Please transcribe the data that follows, keeping every line exact.

********************

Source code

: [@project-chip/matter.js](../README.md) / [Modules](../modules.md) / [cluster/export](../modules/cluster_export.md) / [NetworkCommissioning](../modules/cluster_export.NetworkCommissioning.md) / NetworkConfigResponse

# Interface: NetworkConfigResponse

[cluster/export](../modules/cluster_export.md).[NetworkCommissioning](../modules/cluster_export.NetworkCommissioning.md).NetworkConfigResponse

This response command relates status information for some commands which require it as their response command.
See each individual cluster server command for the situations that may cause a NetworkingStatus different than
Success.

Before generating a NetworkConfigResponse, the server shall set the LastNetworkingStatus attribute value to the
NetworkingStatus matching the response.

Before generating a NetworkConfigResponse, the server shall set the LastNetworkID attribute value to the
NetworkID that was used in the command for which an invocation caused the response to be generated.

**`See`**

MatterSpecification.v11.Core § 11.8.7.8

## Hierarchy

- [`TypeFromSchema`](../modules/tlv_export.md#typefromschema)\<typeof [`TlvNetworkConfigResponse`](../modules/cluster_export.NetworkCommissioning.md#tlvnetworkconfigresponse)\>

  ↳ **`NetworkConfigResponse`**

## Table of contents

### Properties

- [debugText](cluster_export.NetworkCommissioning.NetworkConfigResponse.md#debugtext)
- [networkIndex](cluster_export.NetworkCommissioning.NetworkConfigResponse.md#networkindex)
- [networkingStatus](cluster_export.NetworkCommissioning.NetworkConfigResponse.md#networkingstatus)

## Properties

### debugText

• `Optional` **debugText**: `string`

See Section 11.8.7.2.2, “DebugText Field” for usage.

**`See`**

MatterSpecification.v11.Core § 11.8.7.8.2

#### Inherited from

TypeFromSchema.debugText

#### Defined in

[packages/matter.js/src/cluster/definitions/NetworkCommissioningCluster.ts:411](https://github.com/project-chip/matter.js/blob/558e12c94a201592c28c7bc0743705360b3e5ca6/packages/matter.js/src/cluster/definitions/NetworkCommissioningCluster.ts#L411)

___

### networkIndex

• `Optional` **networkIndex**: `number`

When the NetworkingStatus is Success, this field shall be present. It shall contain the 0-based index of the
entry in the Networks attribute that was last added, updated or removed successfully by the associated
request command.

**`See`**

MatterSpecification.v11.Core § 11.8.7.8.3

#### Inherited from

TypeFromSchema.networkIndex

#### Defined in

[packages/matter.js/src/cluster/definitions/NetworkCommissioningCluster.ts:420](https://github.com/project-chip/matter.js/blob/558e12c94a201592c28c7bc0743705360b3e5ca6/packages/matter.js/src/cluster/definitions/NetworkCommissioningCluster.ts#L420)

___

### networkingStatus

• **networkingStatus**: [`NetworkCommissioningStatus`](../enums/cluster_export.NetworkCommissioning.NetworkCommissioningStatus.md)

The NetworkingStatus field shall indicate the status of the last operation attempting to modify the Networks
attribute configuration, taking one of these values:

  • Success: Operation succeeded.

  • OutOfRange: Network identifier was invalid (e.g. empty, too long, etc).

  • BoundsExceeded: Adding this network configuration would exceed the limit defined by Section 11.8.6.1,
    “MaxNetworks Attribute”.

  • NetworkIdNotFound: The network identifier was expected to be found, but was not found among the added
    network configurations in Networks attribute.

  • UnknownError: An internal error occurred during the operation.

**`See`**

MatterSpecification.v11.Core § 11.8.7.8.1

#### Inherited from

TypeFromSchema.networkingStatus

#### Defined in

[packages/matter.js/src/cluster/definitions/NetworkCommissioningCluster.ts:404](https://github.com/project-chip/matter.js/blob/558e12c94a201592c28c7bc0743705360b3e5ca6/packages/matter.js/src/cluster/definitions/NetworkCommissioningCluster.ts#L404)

********************

### RESULT
Source code

: [@project-chip/matter.js](../README.md) / [Modules](../modules.md) / [cluster/export](../modules/cluster_export.md) / [NetworkCommissioning](../modules/cluster_export.NetworkCommissioning.md) / NetworkConfigResponse

# Interface: NetworkConfigResponse

[cluster/export](../modules/cluster_export.md).[NetworkCommissioning](../modules/cluster_export.NetworkCommissioning.md).NetworkConfigResponse

This response command relates status information for some commands which require it as their response command.
See each individual cluster server command for the situations that may cause a NetworkingStatus different than
Success.

Before generating a NetworkConfigResponse, the server shall set the LastNetworkingStatus attribute value to the
NetworkingStatus matching the response.

Before generating a NetworkConfigResponse, the server shall set the LastNetworkID attribute value to the
NetworkID that was used in the command for which an invocation caused the response to be generated.

**`See`**

MatterSpecification.v11.Core § 11.8.7.8

## Hierarchy

- [`TypeFromSchema`](../modules/tlv_export.md#typefromschema)\<typeof [`TlvNetworkConfigResponse`](../modules/cluster_export.NetworkCommissioning.md#tlvnetworkconfigresponse)\>

  ↳ **`NetworkConfigResponse`**

## Table of contents

### Properties

- [debugText](cluster_export.NetworkCommissioning.NetworkConfigResponse.md#debugtext)
- [networkIndex](cluster_export.NetworkCommissioning.NetworkConfigResponse.md#networkindex)
- [networkingStatus](cluster_export.NetworkCommissioning.NetworkConfigResponse.md#networkingstatus)

## Properties

### debugText

• `Optional` **debugText**: `string`

See Section 11.8.7.2.2, “DebugText Field” for usage.

**`See`**

MatterSpecification.v11.Core § 11.8.7.8.2

#### Inherited from

TypeFromSchema.debugText

#### Defined in

[packages/matter.js/src/cluster/definitions/NetworkCommissioningCluster.ts:411](https://github.com/project-chip/matter.js/blob/558e12c94a201592c28c7bc0743705360b3e5ca6/packages/matter.js/src/cluster/definitions/NetworkCommissioningCluster.ts#L411)

___

### networkIndex

• `Optional` **networkIndex**: `number`

When the NetworkingStatus is Success, this field shall be present. It shall contain the 0-based index of the
entry in the Networks attribute that was last added, updated or removed successfully by the associated
request command.

**`See`**

MatterSpecification.v11.Core § 11.8.7.8.3

#### Inherited from

TypeFromSchema.networkIndex

#### Defined in

[packages/matter.js/src/cluster/definitions/NetworkCommissioningCluster.ts:420](https://github.com/project-chip/matter.js/blob/558e12c94a201592c28c7bc0743705360b3e5ca6/packages/matter.js/src/cluster/definitions/NetworkCommissioningCluster.ts#L420)

___

### networkingStatus

• **networkingStatus**: [`NetworkCommissioningStatus`](../enums/cluster_export.NetworkCommissioning.NetworkCommissioningStatus.md)

The NetworkingStatus field shall indicate the status of the last operation attempting to modify the Networks
attribute configuration, taking one of these values:

  • Success: Operation succeeded.

  • OutOfRange: Network identifier was invalid (e.g. empty, too long, etc).

  • BoundsExceeded: Adding this network configuration would exceed the limit defined by Section 11.8.6.1,
    “MaxNetworks Attribute”.

  • NetworkIdNotFound: The network identifier was expected to be found, but was not found among the added
    network configurations in Networks attribute.

  • UnknownError: An internal error occurred during the operation.

**`See`**

MatterSpecification.v11.Core § 11.8.7.8.1

#### Inherited from

TypeFromSchema.networkingStatus

#### Defined in

[packages/matter.js/src/cluster/definitions/NetworkCommissioningCluster.ts:404](https://github.com/project-chip/matter.js/blob/558e12c94a201592c28c7bc0743705360b3e5ca6/packages/matter.js/src/cluster/definitions/NetworkCommissioningCluster.ts#L404)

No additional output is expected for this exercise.